> _AIM OF THE TASK_: Set down every entry exactly as given. Pictures are to be left out.

> _DATA SHOWN_:
|---|

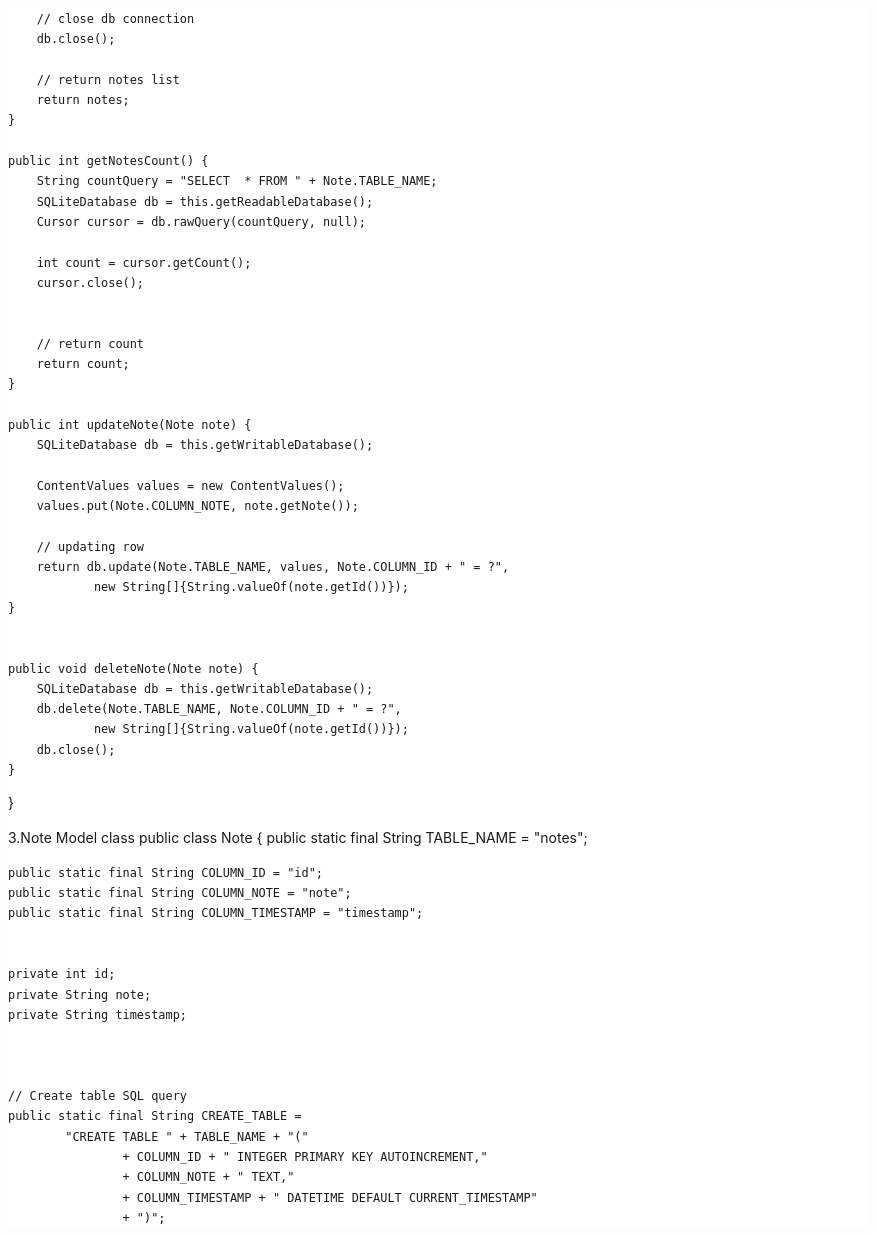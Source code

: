         // close db connection
        db.close();

        // return notes list
        return notes;
    }

    public int getNotesCount() {
        String countQuery = "SELECT  * FROM " + Note.TABLE_NAME;
        SQLiteDatabase db = this.getReadableDatabase();
        Cursor cursor = db.rawQuery(countQuery, null);

        int count = cursor.getCount();
        cursor.close();


        // return count
        return count;
    }

    public int updateNote(Note note) {
        SQLiteDatabase db = this.getWritableDatabase();

        ContentValues values = new ContentValues();
        values.put(Note.COLUMN_NOTE, note.getNote());

        // updating row
        return db.update(Note.TABLE_NAME, values, Note.COLUMN_ID + " = ?",
                new String[]{String.valueOf(note.getId())});
    }


    public void deleteNote(Note note) {
        SQLiteDatabase db = this.getWritableDatabase();
        db.delete(Note.TABLE_NAME, Note.COLUMN_ID + " = ?",
                new String[]{String.valueOf(note.getId())});
        db.close();
    }

}

3.Note Model class
public class Note {
    public static final String TABLE_NAME = "notes";

    public static final String COLUMN_ID = "id";
    public static final String COLUMN_NOTE = "note";
    public static final String COLUMN_TIMESTAMP = "timestamp";


    private int id;
    private String note;
    private String timestamp;



    // Create table SQL query
    public static final String CREATE_TABLE =
            "CREATE TABLE " + TABLE_NAME + "("
                    + COLUMN_ID + " INTEGER PRIMARY KEY AUTOINCREMENT,"
                    + COLUMN_NOTE + " TEXT,"
                    + COLUMN_TIMESTAMP + " DATETIME DEFAULT CURRENT_TIMESTAMP"
                    + ")";
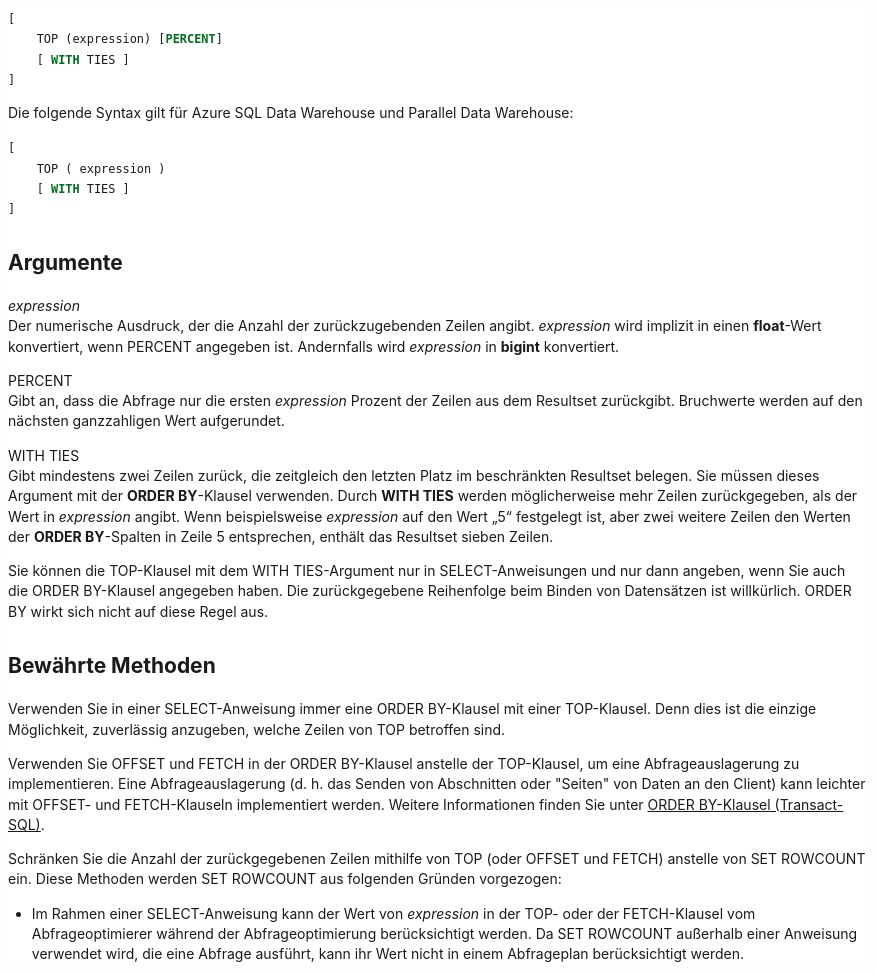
 ```sql  
[   
    TOP (expression) [PERCENT]  
    [ WITH TIES ]  
]  
```  

Die folgende Syntax gilt für Azure SQL Data Warehouse und Parallel Data Warehouse:

```sql  
[   
    TOP ( expression )   
    [ WITH TIES ]  
]  
```  
  
## <a name="arguments"></a>Argumente  
*expression*  
Der numerische Ausdruck, der die Anzahl der zurückzugebenden Zeilen angibt. *expression* wird implizit in einen **float**-Wert konvertiert, wenn PERCENT angegeben ist. Andernfalls wird *expression* in **bigint** konvertiert.  
  
PERCENT  
Gibt an, dass die Abfrage nur die ersten *expression* Prozent der Zeilen aus dem Resultset zurückgibt. Bruchwerte werden auf den nächsten ganzzahligen Wert aufgerundet.  
  
WITH TIES  
Gibt mindestens zwei Zeilen zurück, die zeitgleich den letzten Platz im beschränkten Resultset belegen. Sie müssen dieses Argument mit der **ORDER BY**-Klausel verwenden. Durch **WITH TIES** werden möglicherweise mehr Zeilen zurückgegeben, als der Wert in *expression* angibt. Wenn beispielsweise *expression* auf den Wert „5“ festgelegt ist, aber zwei weitere Zeilen den Werten der **ORDER BY**-Spalten in Zeile 5 entsprechen, enthält das Resultset sieben Zeilen.  
  
Sie können die TOP-Klausel mit dem WITH TIES-Argument nur in SELECT-Anweisungen und nur dann angeben, wenn Sie auch die ORDER BY-Klausel angegeben haben. Die zurückgegebene Reihenfolge beim Binden von Datensätzen ist willkürlich. ORDER BY wirkt sich nicht auf diese Regel aus.  
  
## <a name="best-practices"></a>Bewährte Methoden  
Verwenden Sie in einer SELECT-Anweisung immer eine ORDER BY-Klausel mit einer TOP-Klausel. Denn dies ist die einzige Möglichkeit, zuverlässig anzugeben, welche Zeilen von TOP betroffen sind.  
  
Verwenden Sie OFFSET und FETCH in der ORDER BY-Klausel anstelle der TOP-Klausel, um eine Abfrageauslagerung zu implementieren. Eine Abfrageauslagerung (d. h. das Senden von Abschnitten oder "Seiten" von Daten an den Client) kann leichter mit OFFSET- und FETCH-Klauseln implementiert werden. Weitere Informationen finden Sie unter [ORDER BY-Klausel &#40;Transact-SQL&#41;](../../t-sql/queries/select-order-by-clause-transact-sql.md).  
  
Schränken Sie die Anzahl der zurückgegebenen Zeilen mithilfe von TOP (oder OFFSET und FETCH) anstelle von SET ROWCOUNT ein. Diese Methoden werden SET ROWCOUNT aus folgenden Gründen vorgezogen:  
  
-   Im Rahmen einer SELECT-Anweisung kann der Wert von *expression* in der TOP- oder der FETCH-Klausel vom Abfrageoptimierer während der Abfrageoptimierung berücksichtigt werden. Da SET ROWCOUNT außerhalb einer Anweisung verwendet wird, die eine Abfrage ausführt, kann ihr Wert nicht in einem Abfrageplan berücksichtigt werden.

|---|

> _SOLUTION TO THIS PROBLEM_:
Source code

:         // close db connection
        db.close();

        // return notes list
        return notes;
    }

    public int getNotesCount() {
        String countQuery = "SELECT  * FROM " + Note.TABLE_NAME;
        SQLiteDatabase db = this.getReadableDatabase();
        Cursor cursor = db.rawQuery(countQuery, null);

        int count = cursor.getCount();
        cursor.close();


        // return count
        return count;
    }

    public int updateNote(Note note) {
        SQLiteDatabase db = this.getWritableDatabase();

        ContentValues values = new ContentValues();
        values.put(Note.COLUMN_NOTE, note.getNote());

        // updating row
        return db.update(Note.TABLE_NAME, values, Note.COLUMN_ID + " = ?",
                new String[]{String.valueOf(note.getId())});
    }


    public void deleteNote(Note note) {
        SQLiteDatabase db = this.getWritableDatabase();
        db.delete(Note.TABLE_NAME, Note.COLUMN_ID + " = ?",
                new String[]{String.valueOf(note.getId())});
        db.close();
    }

}

3.Note Model class
public class Note {
    public static final String TABLE_NAME = "notes";

    public static final String COLUMN_ID = "id";
    public static final String COLUMN_NOTE = "note";
    public static final String COLUMN_TIMESTAMP = "timestamp";


    private int id;
    private String note;
    private String timestamp;



    // Create table SQL query
    public static final String CREATE_TABLE =
            "CREATE TABLE " + TABLE_NAME + "("
                    + COLUMN_ID + " INTEGER PRIMARY KEY AUTOINCREMENT,"
                    + COLUMN_NOTE + " TEXT,"
                    + COLUMN_TIMESTAMP + " DATETIME DEFAULT CURRENT_TIMESTAMP"
                    + ")";
 ```sql  
[   
    TOP (expression) [PERCENT]  
    [ WITH TIES ]  
]  
```  

Die folgende Syntax gilt für Azure SQL Data Warehouse und Parallel Data Warehouse:

```sql  
[   
    TOP ( expression )   
    [ WITH TIES ]  
]  
```  
  
## <a name="arguments"></a>Argumente  
*expression*  
Der numerische Ausdruck, der die Anzahl der zurückzugebenden Zeilen angibt. *expression* wird implizit in einen **float**-Wert konvertiert, wenn PERCENT angegeben ist. Andernfalls wird *expression* in **bigint** konvertiert.  
  
PERCENT  
Gibt an, dass die Abfrage nur die ersten *expression* Prozent der Zeilen aus dem Resultset zurückgibt. Bruchwerte werden auf den nächsten ganzzahligen Wert aufgerundet.  
  
WITH TIES  
Gibt mindestens zwei Zeilen zurück, die zeitgleich den letzten Platz im beschränkten Resultset belegen. Sie müssen dieses Argument mit der **ORDER BY**-Klausel verwenden. Durch **WITH TIES** werden möglicherweise mehr Zeilen zurückgegeben, als der Wert in *expression* angibt. Wenn beispielsweise *expression* auf den Wert „5“ festgelegt ist, aber zwei weitere Zeilen den Werten der **ORDER BY**-Spalten in Zeile 5 entsprechen, enthält das Resultset sieben Zeilen.  
  
Sie können die TOP-Klausel mit dem WITH TIES-Argument nur in SELECT-Anweisungen und nur dann angeben, wenn Sie auch die ORDER BY-Klausel angegeben haben. Die zurückgegebene Reihenfolge beim Binden von Datensätzen ist willkürlich. ORDER BY wirkt sich nicht auf diese Regel aus.  
  
## <a name="best-practices"></a>Bewährte Methoden  
Verwenden Sie in einer SELECT-Anweisung immer eine ORDER BY-Klausel mit einer TOP-Klausel. Denn dies ist die einzige Möglichkeit, zuverlässig anzugeben, welche Zeilen von TOP betroffen sind.  
  
Verwenden Sie OFFSET und FETCH in der ORDER BY-Klausel anstelle der TOP-Klausel, um eine Abfrageauslagerung zu implementieren. Eine Abfrageauslagerung (d. h. das Senden von Abschnitten oder "Seiten" von Daten an den Client) kann leichter mit OFFSET- und FETCH-Klauseln implementiert werden. Weitere Informationen finden Sie unter [ORDER BY-Klausel &#40;Transact-SQL&#41;](../../t-sql/queries/select-order-by-clause-transact-sql.md).  
  
Schränken Sie die Anzahl der zurückgegebenen Zeilen mithilfe von TOP (oder OFFSET und FETCH) anstelle von SET ROWCOUNT ein. Diese Methoden werden SET ROWCOUNT aus folgenden Gründen vorgezogen:  
  
-   Im Rahmen einer SELECT-Anweisung kann der Wert von *expression* in der TOP- oder der FETCH-Klausel vom Abfrageoptimierer während der Abfrageoptimierung berücksichtigt werden. Da SET ROWCOUNT außerhalb einer Anweisung verwendet wird, die eine Abfrage ausführt, kann ihr Wert nicht in einem Abfrageplan berücksichtigt werden.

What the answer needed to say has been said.